= World Roller Hockey League =

World Roller Hockey League (WRHL) was a professional inline hockey league. It lasted only one season.

The WRHL was the creation of promoter David McLane. WRHL games were played with a puck on an outdoor rink with a SportCourt surface at Disney-MGM Studios in Orlando, Florida . 1993 was a pivotal year in the sport of Roller in-line hockey as inline skates were just coming into use in the sport. Previous roller hockey had been played using quad roller skates. In line skates were faster, changing the speed of the game. WRHL was one of the first events to give public exposure to the new development in an organized form.
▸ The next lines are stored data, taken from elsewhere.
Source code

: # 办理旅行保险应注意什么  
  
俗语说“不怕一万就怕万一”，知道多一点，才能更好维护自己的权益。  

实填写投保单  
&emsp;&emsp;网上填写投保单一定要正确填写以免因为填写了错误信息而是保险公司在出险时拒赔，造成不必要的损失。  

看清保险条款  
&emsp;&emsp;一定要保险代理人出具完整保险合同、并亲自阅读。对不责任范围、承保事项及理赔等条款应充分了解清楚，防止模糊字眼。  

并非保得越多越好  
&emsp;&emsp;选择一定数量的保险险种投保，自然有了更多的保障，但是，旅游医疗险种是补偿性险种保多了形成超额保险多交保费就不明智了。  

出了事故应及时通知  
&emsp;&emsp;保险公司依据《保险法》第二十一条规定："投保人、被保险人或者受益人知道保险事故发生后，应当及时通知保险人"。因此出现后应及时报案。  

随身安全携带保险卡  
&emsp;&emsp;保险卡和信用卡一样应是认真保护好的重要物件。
Former NHLers such as Ron Duguay and Pierre Larouche played in the league. The season lasted slightly less than two months in the early summer of 1993 as a made for television event. Games were taped during the short season and aired on ESPN. They were later aired in Canada on TSN.
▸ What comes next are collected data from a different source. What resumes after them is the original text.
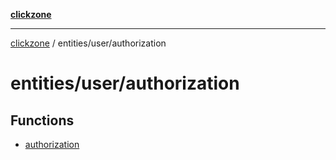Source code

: [**clickzone**](../../../README.md)

***

[clickzone](../../../README.md) / entities/user/authorization

# entities/user/authorization

## Functions

- [authorization](functions/authorization.md)
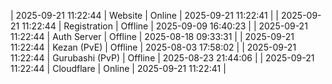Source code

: | 2025-09-21 11:22:44 | Website | Online | 2025-09-21 11:22:41 |
| 2025-09-21 11:22:44 | Registration | Offline | 2025-09-09 16:40:23 |
| 2025-09-21 11:22:44 | Auth Server | Offline | 2025-08-18 09:33:31 |
| 2025-09-21 11:22:44 | Kezan (PvE) | Offline | 2025-08-03 17:58:02 |
| 2025-09-21 11:22:44 | Gurubashi (PvP) | Offline | 2025-08-23 21:44:06 |
| 2025-09-21 11:22:44 | Cloudflare | Online | 2025-09-21 11:22:41 |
The intent was to capture the viewers enthusiasm for the sport of roller hockey, which at the time had 10 million participants and 28,000 amateur leagues. The games were faster because, as Jerry Greene the Orlando Sentinel observed "These guys can't stop."

Former NHL All Star Robert Picard, who played for the Titans observed "It really is a good game. It's a little slower than ice hockey, but the flow is better because you can't stand still."

Memorabilia from WRHL is housed in the Roller Hockey Hall of Fame. Following its initial season, McLance merged WRHL with Roller Hockey International.

==Teams==
- Aztecs
- Blast
- Express
- Fury
- Titans
- Turbos
- Typhoon
- Wave
- Mascots

The Express captured the only WRHL title in a best-of-three final.